What follows is a set of records; repeat them exactly, without the pictures.

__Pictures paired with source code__
******

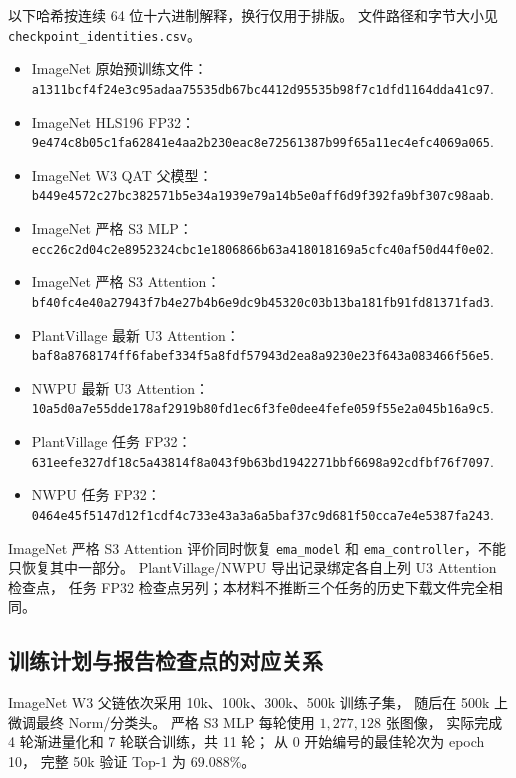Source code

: 以下哈希按连续 64 位十六进制解释，换行仅用于排版。
文件路径和字节大小见 \texttt{checkpoint\_identities.csv}。
\begin{itemize}
\item ImageNet 原始预训练文件：\newline \texttt{a1311bcf4f24e3c9\allowbreak{}5adaa75535db67bc\allowbreak{}4412d95535b98f7c\allowbreak{}1dfd1164dda41c97}.
\item ImageNet HLS196 FP32：\newline \texttt{9e474c8b05c1fa62\allowbreak{}841e4aa2b230eac8\allowbreak{}e72561387b99f65a\allowbreak{}11ec4efc4069a065}.
\item ImageNet W3 QAT 父模型：\newline \texttt{b449e4572c27bc38\allowbreak{}2571b5e34a1939e7\allowbreak{}9a14b5e0aff6d9f3\allowbreak{}92fa9bf307c98aab}.
\item ImageNet 严格 S3 MLP：\newline \texttt{ecc26c2d04c2e895\allowbreak{}2324cbc1e1806866\allowbreak{}b63a418018169a5c\allowbreak{}fc40af50d44f0e02}.
\item ImageNet 严格 S3 Attention：\newline \texttt{bf40fc4e40a27943\allowbreak{}f7b4e27b4b6e9dc9\allowbreak{}b45320c03b13ba18\allowbreak{}1fb91fd81371fad3}.
\item PlantVillage 最新 U3 Attention：\newline \texttt{baf8a8768174ff6f\allowbreak{}abef334f5a8fdf57\allowbreak{}943d2ea8a9230e23\allowbreak{}f643a083466f56e5}.
\item NWPU 最新 U3 Attention：\newline \texttt{10a5d0a7e55dde17\allowbreak{}8af2919b80fd1ec6\allowbreak{}f3fe0dee4fefe059\allowbreak{}f55e2a045b16a9c5}.
\item PlantVillage 任务 FP32：\newline \texttt{631eefe327df18c5\allowbreak{}a43814f8a043f9b6\allowbreak{}3bd1942271bbf669\allowbreak{}8a92cdfbf76f7097}.
\item NWPU 任务 FP32：\newline \texttt{0464e45f5147d12f\allowbreak{}1cdf4c733e43a3a6\allowbreak{}a5baf37c9d681f50\allowbreak{}cca7e4e5387fa243}.
\end{itemize}
ImageNet 严格 S3 Attention 评价同时恢复
\texttt{ema\_model} 和 \texttt{ema\_controller}，不能只恢复其中一部分。
PlantVillage/NWPU 导出记录绑定各自上列 U3 Attention 检查点，
任务 FP32 检查点另列；本材料不推断三个任务的历史下载文件完全相同。

\subsection{训练计划与报告检查点的对应关系}
ImageNet W3 父链依次采用 10k、100k、300k、500k 训练子集，
随后在 500k 上微调最终 Norm/分类头。
严格 S3 MLP 每轮使用 $1{,}277{,}128$ 张图像，
实际完成 4 轮渐进量化和 7 轮联合训练，共 11 轮；
从 0 开始编号的最佳轮次为 epoch 10，
完整 50k 验证 Top-1 为 $69.088\%$。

******

__Solution__
Source code

: 以下哈希按连续 64 位十六进制解释，换行仅用于排版。
文件路径和字节大小见 \texttt{checkpoint\_identities.csv}。
\begin{itemize}
\item ImageNet 原始预训练文件：\newline \texttt{a1311bcf4f24e3c9\allowbreak{}5adaa75535db67bc\allowbreak{}4412d95535b98f7c\allowbreak{}1dfd1164dda41c97}.
\item ImageNet HLS196 FP32：\newline \texttt{9e474c8b05c1fa62\allowbreak{}841e4aa2b230eac8\allowbreak{}e72561387b99f65a\allowbreak{}11ec4efc4069a065}.
\item ImageNet W3 QAT 父模型：\newline \texttt{b449e4572c27bc38\allowbreak{}2571b5e34a1939e7\allowbreak{}9a14b5e0aff6d9f3\allowbreak{}92fa9bf307c98aab}.
\item ImageNet 严格 S3 MLP：\newline \texttt{ecc26c2d04c2e895\allowbreak{}2324cbc1e1806866\allowbreak{}b63a418018169a5c\allowbreak{}fc40af50d44f0e02}.
\item ImageNet 严格 S3 Attention：\newline \texttt{bf40fc4e40a27943\allowbreak{}f7b4e27b4b6e9dc9\allowbreak{}b45320c03b13ba18\allowbreak{}1fb91fd81371fad3}.
\item PlantVillage 最新 U3 Attention：\newline \texttt{baf8a8768174ff6f\allowbreak{}abef334f5a8fdf57\allowbreak{}943d2ea8a9230e23\allowbreak{}f643a083466f56e5}.
\item NWPU 最新 U3 Attention：\newline \texttt{10a5d0a7e55dde17\allowbreak{}8af2919b80fd1ec6\allowbreak{}f3fe0dee4fefe059\allowbreak{}f55e2a045b16a9c5}.
\item PlantVillage 任务 FP32：\newline \texttt{631eefe327df18c5\allowbreak{}a43814f8a043f9b6\allowbreak{}3bd1942271bbf669\allowbreak{}8a92cdfbf76f7097}.
\item NWPU 任务 FP32：\newline \texttt{0464e45f5147d12f\allowbreak{}1cdf4c733e43a3a6\allowbreak{}a5baf37c9d681f50\allowbreak{}cca7e4e5387fa243}.
\end{itemize}
ImageNet 严格 S3 Attention 评价同时恢复
\texttt{ema\_model} 和 \texttt{ema\_controller}，不能只恢复其中一部分。
PlantVillage/NWPU 导出记录绑定各自上列 U3 Attention 检查点，
任务 FP32 检查点另列；本材料不推断三个任务的历史下载文件完全相同。

\subsection{训练计划与报告检查点的对应关系}
ImageNet W3 父链依次采用 10k、100k、300k、500k 训练子集，
随后在 500k 上微调最终 Norm/分类头。
严格 S3 MLP 每轮使用 $1{,}277{,}128$ 张图像，
实际完成 4 轮渐进量化和 7 轮联合训练，共 11 轮；
从 0 开始编号的最佳轮次为 epoch 10，
完整 50k 验证 Top-1 为 $69.088\%$。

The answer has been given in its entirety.